__Try it__
Pictures are to be left out, and every entry repeated exactly.

*** Begin section ***

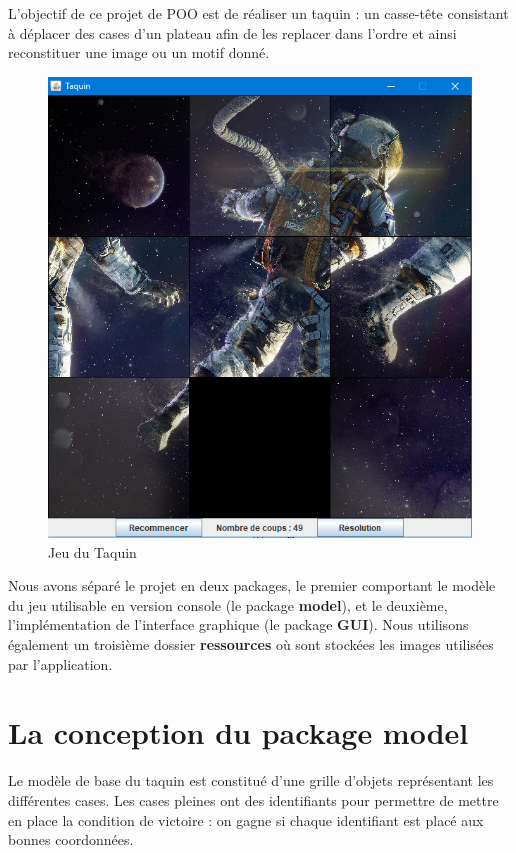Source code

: \documentclass[a4paper,12pt]{article} %
\begin{document}
L'objectif de ce projet de POO est de réaliser un taquin : un casse-tête consistant à déplacer des cases d'un plateau afin de les replacer dans l'ordre et ainsi reconstituer une image ou un motif donné.

\begin{figure}[!h]
\centering
\includegraphics[scale=0.5]{images/Capture.PNG}
\caption{Jeu du Taquin}
\end{figure}

Nous avons séparé le projet en deux packages, le premier comportant le modèle du jeu utilisable en version console (le package \textbf{model}), et le deuxième, l'implémentation de l'interface graphique (le package \textbf{GUI}). Nous utilisons également un troisième dossier \textbf{ressources} où sont stockées les images utilisées par l'application.

\section{La conception du package model}

Le modèle de base du taquin est constitué d'une grille d'objets représentant les différentes cases. Les cases pleines ont des identifiants pour permettre de mettre en place la condition de victoire : on gagne si chaque identifiant est placé aux bonnes coordonnées.
\end{document}
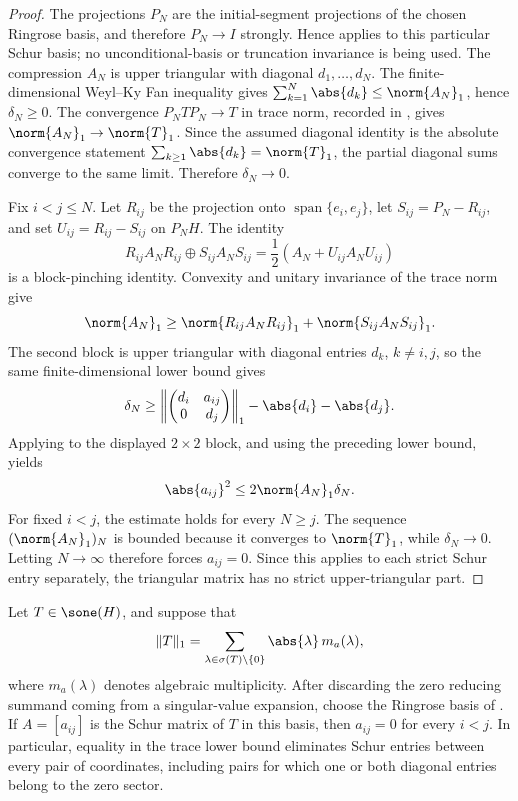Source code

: \begin{proof}
  The projections \(P_N\) are the initial-segment projections of the chosen
  Ringrose basis, and therefore \(P_N\to I\) strongly.  Hence
   applies to this particular Schur
  basis; no unconditional-basis or truncation invariance is being used.
  The compression \(A_N\) is upper triangular with diagonal
  \(d_1,\ldots,d_N\). The finite-dimensional Weyl--Ky Fan inequality gives
  \(\sum_{k=1}^N\abs{d_k}\le\norm{A_N}_1\), hence \(\delta_N\ge0\).
  The convergence \(P_NTP_N\to T\) in trace norm, recorded in
  , gives
  \(\norm{A_N}_1\to\norm{T}_1\). Since the assumed diagonal identity is the
  absolute convergence statement
  \(\sum_{k\ge1}\abs{d_k}=\norm{T}_1\), the partial diagonal sums converge
  to the same limit. Therefore \(\delta_N\to0\).

  Fix \(i<j\le N\). Let \(R_{ij}\) be the projection onto
  \(\operatorname{span}\{e_i,e_j\}\), let \(S_{ij}=P_N-R_{ij}\), and set
  \(U_{ij}=R_{ij}-S_{ij}\) on \(P_NH\). The identity
  \[
    R_{ij}A_NR_{ij}\oplus S_{ij}A_NS_{ij}
    =\frac12(A_N+U_{ij}A_NU_{ij})
  \]
  is a block-pinching identity. Convexity and unitary invariance of the
  trace norm give
  \[
    \norm{A_N}_1
    \ge \norm{R_{ij}A_NR_{ij}}_1+\norm{S_{ij}A_NS_{ij}}_1.
  \]
  The second block is upper triangular with diagonal entries
  \(d_k\), \(k\ne i,j\), so the same finite-dimensional lower bound gives
  \[
    \delta_N\ge
    \left\|
      \begin{pmatrix}d_i&a_{ij}\\0&d_j\end{pmatrix}
    \right\|_1-\abs{d_i}-\abs{d_j}.
  \]
  Applying  to the displayed
  \(2\times2\) block, and using the preceding lower bound, yields
  \[
    \abs{a_{ij}}^2
    \le 2\norm{A_N}_1\delta_N .
  \]
  For fixed \(i<j\), the estimate holds for every \(N\ge j\).  The sequence
  \((\norm{A_N}_1)_N\) is bounded because it converges to \(\norm{T}_1\),
  while \(\delta_N\to0\).  Letting \(N\to\infty\) therefore forces
  \(a_{ij}=0\).  Since this applies to each strict Schur entry separately,
  the triangular matrix has no strict upper-triangular part.
\end{proof}

\begin{lemma}
  \label{lem:zero-sector-schur-elimination-equality-fiber}
  Let \(T\in\sone(H)\), and suppose that
  \[
    \|T\|_1=
    \sum_{\lambda\in\sigma(T)\setminus\{0\}}
      \abs{\lambda}\,m_a(\lambda),
  \]
  where \(m_a(\lambda)\) denotes algebraic multiplicity. After discarding the
  zero reducing summand coming from a singular-value expansion, choose the
  Ringrose basis of . If
  \(A=[a_{ij}]\) is the Schur matrix of \(T\) in this basis, then
  \(a_{ij}=0\) for every \(i<j\). In particular, equality in the trace lower
  bound eliminates Schur entries between every pair of coordinates, including
  pairs for which one or both diagonal entries belong to the zero sector.
\end{lemma}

*** End section ***

__Your response__
Source code

: \documentclass[a4paper,12pt]{article} %
\begin{document}
L'objectif de ce projet de POO est de réaliser un taquin : un casse-tête consistant à déplacer des cases d'un plateau afin de les replacer dans l'ordre et ainsi reconstituer une image ou un motif donné.

\begin{figure}[!h]
\centering
\includegraphics[scale=0.5]{images/Capture.PNG}
\caption{Jeu du Taquin}
\end{figure}

Nous avons séparé le projet en deux packages, le premier comportant le modèle du jeu utilisable en version console (le package \textbf{model}), et le deuxième, l'implémentation de l'interface graphique (le package \textbf{GUI}). Nous utilisons également un troisième dossier \textbf{ressources} où sont stockées les images utilisées par l'application.

\section{La conception du package model}

Le modèle de base du taquin est constitué d'une grille d'objets représentant les différentes cases. Les cases pleines ont des identifiants pour permettre de mettre en place la condition de victoire : on gagne si chaque identifiant est placé aux bonnes coordonnées.
\end{document}
Source code

: \begin{proof}
  The projections \(P_N\) are the initial-segment projections of the chosen
  Ringrose basis, and therefore \(P_N\to I\) strongly.  Hence
   applies to this particular Schur
  basis; no unconditional-basis or truncation invariance is being used.
  The compression \(A_N\) is upper triangular with diagonal
  \(d_1,\ldots,d_N\). The finite-dimensional Weyl--Ky Fan inequality gives
  \(\sum_{k=1}^N\abs{d_k}\le\norm{A_N}_1\), hence \(\delta_N\ge0\).
  The convergence \(P_NTP_N\to T\) in trace norm, recorded in
  , gives
  \(\norm{A_N}_1\to\norm{T}_1\). Since the assumed diagonal identity is the
  absolute convergence statement
  \(\sum_{k\ge1}\abs{d_k}=\norm{T}_1\), the partial diagonal sums converge
  to the same limit. Therefore \(\delta_N\to0\).

  Fix \(i<j\le N\). Let \(R_{ij}\) be the projection onto
  \(\operatorname{span}\{e_i,e_j\}\), let \(S_{ij}=P_N-R_{ij}\), and set
  \(U_{ij}=R_{ij}-S_{ij}\) on \(P_NH\). The identity
  \[
    R_{ij}A_NR_{ij}\oplus S_{ij}A_NS_{ij}
    =\frac12(A_N+U_{ij}A_NU_{ij})
  \]
  is a block-pinching identity. Convexity and unitary invariance of the
  trace norm give
  \[
    \norm{A_N}_1
    \ge \norm{R_{ij}A_NR_{ij}}_1+\norm{S_{ij}A_NS_{ij}}_1.
  \]
  The second block is upper triangular with diagonal entries
  \(d_k\), \(k\ne i,j\), so the same finite-dimensional lower bound gives
  \[
    \delta_N\ge
    \left\|
      \begin{pmatrix}d_i&a_{ij}\\0&d_j\end{pmatrix}
    \right\|_1-\abs{d_i}-\abs{d_j}.
  \]
  Applying  to the displayed
  \(2\times2\) block, and using the preceding lower bound, yields
  \[
    \abs{a_{ij}}^2
    \le 2\norm{A_N}_1\delta_N .
  \]
  For fixed \(i<j\), the estimate holds for every \(N\ge j\).  The sequence
  \((\norm{A_N}_1)_N\) is bounded because it converges to \(\norm{T}_1\),
  while \(\delta_N\to0\).  Letting \(N\to\infty\) therefore forces
  \(a_{ij}=0\).  Since this applies to each strict Schur entry separately,
  the triangular matrix has no strict upper-triangular part.
\end{proof}

\begin{lemma}
  \label{lem:zero-sector-schur-elimination-equality-fiber}
  Let \(T\in\sone(H)\), and suppose that
  \[
    \|T\|_1=
    \sum_{\lambda\in\sigma(T)\setminus\{0\}}
      \abs{\lambda}\,m_a(\lambda),
  \]
  where \(m_a(\lambda)\) denotes algebraic multiplicity. After discarding the
  zero reducing summand coming from a singular-value expansion, choose the
  Ringrose basis of . If
  \(A=[a_{ij}]\) is the Schur matrix of \(T\) in this basis, then
  \(a_{ij}=0\) for every \(i<j\). In particular, equality in the trace lower
  bound eliminates Schur entries between every pair of coordinates, including
  pairs for which one or both diagonal entries belong to the zero sector.
\end{lemma}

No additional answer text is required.